§ **Task instructions**
Without including the pictures, copy each line below exactly as it reads.

§ **Recorded information**
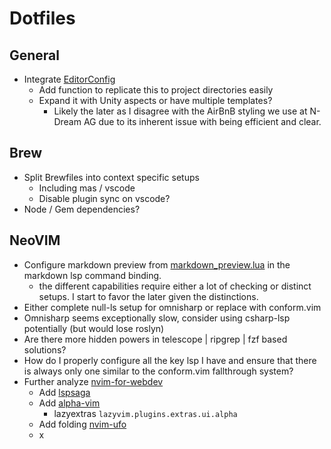 # Dotfiles

## General

- Integrate [EditorConfig](https://editorconfig.org/)
  - Add function to replicate this to project directories easily
  - Expand it with Unity aspects or have multiple templates?
    - Likely the later as I disagree with the AirBnB styling we use at N-Dream AG due to its inherent issue with being efficient and clear.

## Brew

- Split Brewfiles into context specific setups
  - Including mas / vscode
  - Disable plugin sync on vscode?
- Node / Gem dependencies?

## NeoVIM

- Configure markdown preview from [markdown_preview.lua](./nvim/lua/plugins/markdown_preview.lua) in the markdown lsp command binding.
  - the different capabilities require either a lot of checking or distinct setups. I start to favor the later given the distinctions.
- Either complete null-ls setup for omnisharp or replace with conform.vim
- Omnisharp seems exceptionally slow, consider using csharp-lsp potentially
  (but would lose roslyn)
- Are there more hidden powers in telescope | ripgrep | fzf based solutions?
- How do I properly configure all the key lsp I have and ensure that there is
  always only one similar to the conform.vim fallthrough system?
- Further analyze [nvim-for-webdev](https://github.com/jellydn/nvim-for-webdev)
  - Add [lspsaga](https://nvimdev.github.io/lspsaga)
  - Add [alpha-vim](https://github.com/goolord/alpha-nvim)
    - lazyextras `lazyvim.plugins.extras.ui.alpha`
  - Add folding [nvim-ufo](https://github.com/kevinhwang91/nvim-ufo)
  - x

§ **Worked solution**
 # Dotfiles

## General

- Integrate [EditorConfig](https://editorconfig.org/)
  - Add function to replicate this to project directories easily
  - Expand it with Unity aspects or have multiple templates?
    - Likely the later as I disagree with the AirBnB styling we use at N-Dream AG due to its inherent issue with being efficient and clear.

## Brew

- Split Brewfiles into context specific setups
  - Including mas / vscode
  - Disable plugin sync on vscode?
- Node / Gem dependencies?

## NeoVIM

- Configure markdown preview from [markdown_preview.lua](./nvim/lua/plugins/markdown_preview.lua) in the markdown lsp command binding.
  - the different capabilities require either a lot of checking or distinct setups. I start to favor the later given the distinctions.
- Either complete null-ls setup for omnisharp or replace with conform.vim
- Omnisharp seems exceptionally slow, consider using csharp-lsp potentially
  (but would lose roslyn)
- Are there more hidden powers in telescope | ripgrep | fzf based solutions?
- How do I properly configure all the key lsp I have and ensure that there is
  always only one similar to the conform.vim fallthrough system?
- Further analyze [nvim-for-webdev](https://github.com/jellydn/nvim-for-webdev)
  - Add [lspsaga](https://nvimdev.github.io/lspsaga)
  - Add [alpha-vim](https://github.com/goolord/alpha-nvim)
    - lazyextras `lazyvim.plugins.extras.ui.alpha`
  - Add folding [nvim-ufo](https://github.com/kevinhwang91/nvim-ufo)
  - x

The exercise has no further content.